From the entries provided below, copy each line that contains the word "root".

^^^^

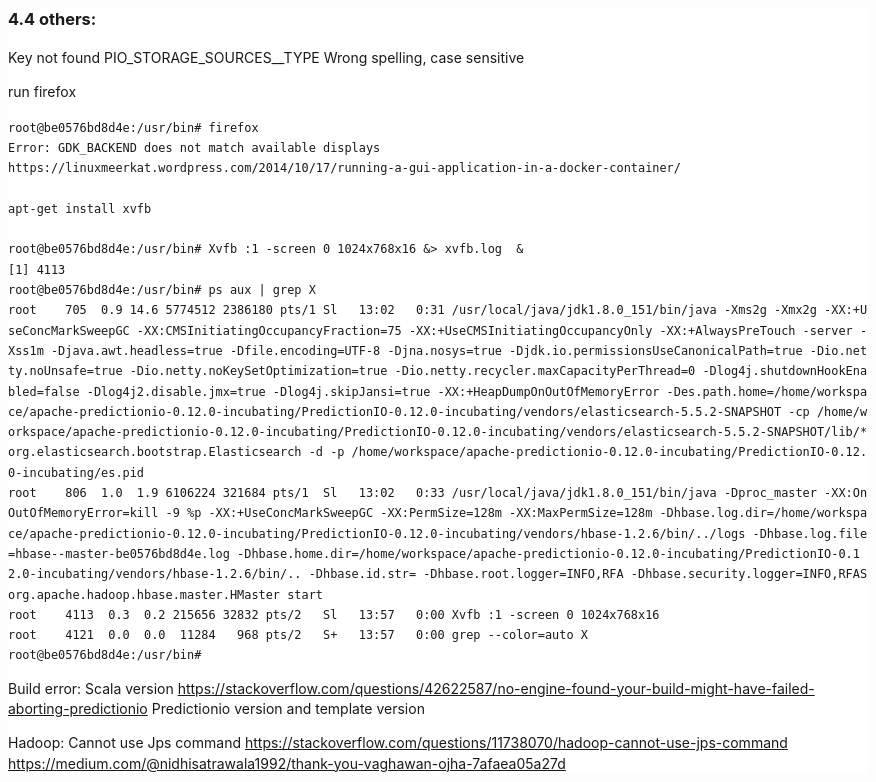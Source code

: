 
### 4.4 others:
Key not found PIO_STORAGE_SOURCES__TYPE 
Wrong spelling, case sensitive

run firefox
```
root@be0576bd8d4e:/usr/bin# firefox
Error: GDK_BACKEND does not match available displays
https://linuxmeerkat.wordpress.com/2014/10/17/running-a-gui-application-in-a-docker-container/

apt-get install xvfb

root@be0576bd8d4e:/usr/bin# Xvfb :1 -screen 0 1024x768x16 &> xvfb.log  &
[1] 4113
root@be0576bd8d4e:/usr/bin# ps aux | grep X
root   	705  0.9 14.6 5774512 2386180 pts/1 Sl   13:02   0:31 /usr/local/java/jdk1.8.0_151/bin/java -Xms2g -Xmx2g -XX:+UseConcMarkSweepGC -XX:CMSInitiatingOccupancyFraction=75 -XX:+UseCMSInitiatingOccupancyOnly -XX:+AlwaysPreTouch -server -Xss1m -Djava.awt.headless=true -Dfile.encoding=UTF-8 -Djna.nosys=true -Djdk.io.permissionsUseCanonicalPath=true -Dio.netty.noUnsafe=true -Dio.netty.noKeySetOptimization=true -Dio.netty.recycler.maxCapacityPerThread=0 -Dlog4j.shutdownHookEnabled=false -Dlog4j2.disable.jmx=true -Dlog4j.skipJansi=true -XX:+HeapDumpOnOutOfMemoryError -Des.path.home=/home/workspace/apache-predictionio-0.12.0-incubating/PredictionIO-0.12.0-incubating/vendors/elasticsearch-5.5.2-SNAPSHOT -cp /home/workspace/apache-predictionio-0.12.0-incubating/PredictionIO-0.12.0-incubating/vendors/elasticsearch-5.5.2-SNAPSHOT/lib/* org.elasticsearch.bootstrap.Elasticsearch -d -p /home/workspace/apache-predictionio-0.12.0-incubating/PredictionIO-0.12.0-incubating/es.pid
root   	806  1.0  1.9 6106224 321684 pts/1  Sl   13:02   0:33 /usr/local/java/jdk1.8.0_151/bin/java -Dproc_master -XX:OnOutOfMemoryError=kill -9 %p -XX:+UseConcMarkSweepGC -XX:PermSize=128m -XX:MaxPermSize=128m -Dhbase.log.dir=/home/workspace/apache-predictionio-0.12.0-incubating/PredictionIO-0.12.0-incubating/vendors/hbase-1.2.6/bin/../logs -Dhbase.log.file=hbase--master-be0576bd8d4e.log -Dhbase.home.dir=/home/workspace/apache-predictionio-0.12.0-incubating/PredictionIO-0.12.0-incubating/vendors/hbase-1.2.6/bin/.. -Dhbase.id.str= -Dhbase.root.logger=INFO,RFA -Dhbase.security.logger=INFO,RFAS org.apache.hadoop.hbase.master.HMaster start
root  	4113  0.3  0.2 215656 32832 pts/2	Sl   13:57   0:00 Xvfb :1 -screen 0 1024x768x16
root  	4121  0.0  0.0  11284   968 pts/2	S+   13:57   0:00 grep --color=auto X
root@be0576bd8d4e:/usr/bin#
```
Build error:
Scala version
https://stackoverflow.com/questions/42622587/no-engine-found-your-build-might-have-failed-aborting-predictionio
Predictionio version and template version

Hadoop: Cannot use Jps command https://stackoverflow.com/questions/11738070/hadoop-cannot-use-jps-command
https://medium.com/@nidhisatrawala1992/thank-you-vaghawan-ojha-7afaea05a27d

<disqus/>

^^^^

■ Solution to this problem ■
root@be0576bd8d4e:/usr/bin# firefox
root@be0576bd8d4e:/usr/bin# Xvfb :1 -screen 0 1024x768x16 &> xvfb.log  &
root@be0576bd8d4e:/usr/bin# ps aux | grep X
root   	705  0.9 14.6 5774512 2386180 pts/1 Sl   13:02   0:31 /usr/local/java/jdk1.8.0_151/bin/java -Xms2g -Xmx2g -XX:+UseConcMarkSweepGC -XX:CMSInitiatingOccupancyFraction=75 -XX:+UseCMSInitiatingOccupancyOnly -XX:+AlwaysPreTouch -server -Xss1m -Djava.awt.headless=true -Dfile.encoding=UTF-8 -Djna.nosys=true -Djdk.io.permissionsUseCanonicalPath=true -Dio.netty.noUnsafe=true -Dio.netty.noKeySetOptimization=true -Dio.netty.recycler.maxCapacityPerThread=0 -Dlog4j.shutdownHookEnabled=false -Dlog4j2.disable.jmx=true -Dlog4j.skipJansi=true -XX:+HeapDumpOnOutOfMemoryError -Des.path.home=/home/workspace/apache-predictionio-0.12.0-incubating/PredictionIO-0.12.0-incubating/vendors/elasticsearch-5.5.2-SNAPSHOT -cp /home/workspace/apache-predictionio-0.12.0-incubating/PredictionIO-0.12.0-incubating/vendors/elasticsearch-5.5.2-SNAPSHOT/lib/* org.elasticsearch.bootstrap.Elasticsearch -d -p /home/workspace/apache-predictionio-0.12.0-incubating/PredictionIO-0.12.0-incubating/es.pid
root   	806  1.0  1.9 6106224 321684 pts/1  Sl   13:02   0:33 /usr/local/java/jdk1.8.0_151/bin/java -Dproc_master -XX:OnOutOfMemoryError=kill -9 %p -XX:+UseConcMarkSweepGC -XX:PermSize=128m -XX:MaxPermSize=128m -Dhbase.log.dir=/home/workspace/apache-predictionio-0.12.0-incubating/PredictionIO-0.12.0-incubating/vendors/hbase-1.2.6/bin/../logs -Dhbase.log.file=hbase--master-be0576bd8d4e.log -Dhbase.home.dir=/home/workspace/apache-predictionio-0.12.0-incubating/PredictionIO-0.12.0-incubating/vendors/hbase-1.2.6/bin/.. -Dhbase.id.str= -Dhbase.root.logger=INFO,RFA -Dhbase.security.logger=INFO,RFAS org.apache.hadoop.hbase.master.HMaster start
root  	4113  0.3  0.2 215656 32832 pts/2	Sl   13:57   0:00 Xvfb :1 -screen 0 1024x768x16
root  	4121  0.0  0.0  11284   968 pts/2	S+   13:57   0:00 grep --color=auto X
root@be0576bd8d4e:/usr/bin#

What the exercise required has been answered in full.